• [Records shown]:
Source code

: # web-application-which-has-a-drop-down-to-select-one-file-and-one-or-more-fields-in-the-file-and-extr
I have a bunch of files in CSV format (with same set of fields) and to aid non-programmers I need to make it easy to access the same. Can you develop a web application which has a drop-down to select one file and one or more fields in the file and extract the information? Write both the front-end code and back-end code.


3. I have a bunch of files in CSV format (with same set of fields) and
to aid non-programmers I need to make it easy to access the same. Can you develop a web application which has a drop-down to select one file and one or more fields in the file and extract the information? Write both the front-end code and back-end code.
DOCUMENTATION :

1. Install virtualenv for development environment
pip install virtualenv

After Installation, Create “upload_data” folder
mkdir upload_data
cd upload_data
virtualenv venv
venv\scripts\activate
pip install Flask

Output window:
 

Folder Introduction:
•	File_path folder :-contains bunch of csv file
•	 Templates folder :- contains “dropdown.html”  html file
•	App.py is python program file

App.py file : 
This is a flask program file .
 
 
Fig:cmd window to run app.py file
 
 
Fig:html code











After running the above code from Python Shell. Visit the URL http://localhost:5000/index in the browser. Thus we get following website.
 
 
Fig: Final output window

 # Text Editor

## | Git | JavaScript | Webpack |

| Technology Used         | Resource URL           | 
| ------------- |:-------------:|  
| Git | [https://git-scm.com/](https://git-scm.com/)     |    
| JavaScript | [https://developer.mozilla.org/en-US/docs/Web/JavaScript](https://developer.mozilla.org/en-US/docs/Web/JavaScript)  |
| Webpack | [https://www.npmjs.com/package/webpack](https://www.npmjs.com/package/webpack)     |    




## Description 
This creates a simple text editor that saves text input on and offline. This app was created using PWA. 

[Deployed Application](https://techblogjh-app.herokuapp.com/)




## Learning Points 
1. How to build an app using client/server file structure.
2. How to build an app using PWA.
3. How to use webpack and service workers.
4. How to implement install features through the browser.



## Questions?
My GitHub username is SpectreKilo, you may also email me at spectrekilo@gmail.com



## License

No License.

* * *

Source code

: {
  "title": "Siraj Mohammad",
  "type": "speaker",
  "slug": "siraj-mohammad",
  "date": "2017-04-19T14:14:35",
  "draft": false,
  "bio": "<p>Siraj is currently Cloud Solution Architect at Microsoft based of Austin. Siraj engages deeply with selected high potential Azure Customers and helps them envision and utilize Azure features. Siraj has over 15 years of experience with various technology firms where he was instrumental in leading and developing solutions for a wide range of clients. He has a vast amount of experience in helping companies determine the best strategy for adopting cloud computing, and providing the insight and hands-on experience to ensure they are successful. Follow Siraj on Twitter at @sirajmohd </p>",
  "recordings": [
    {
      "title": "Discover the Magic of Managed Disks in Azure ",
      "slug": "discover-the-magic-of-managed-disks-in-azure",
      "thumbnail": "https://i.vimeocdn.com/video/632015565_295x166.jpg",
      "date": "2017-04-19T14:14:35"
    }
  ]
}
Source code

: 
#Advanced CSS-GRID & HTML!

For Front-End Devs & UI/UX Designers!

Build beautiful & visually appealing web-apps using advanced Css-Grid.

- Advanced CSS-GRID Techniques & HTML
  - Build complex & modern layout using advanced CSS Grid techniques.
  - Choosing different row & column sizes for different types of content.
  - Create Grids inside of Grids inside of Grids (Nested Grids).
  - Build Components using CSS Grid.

• [The problem]: Would you retype the lines above from the one with "## Questions?" down to the one with "No License.", word for word, both ends included and no other lines?

• [Solution to the problem]:
## Questions?
My GitHub username is SpectreKilo, you may also email me at spectrekilo@gmail.com



## License

No License.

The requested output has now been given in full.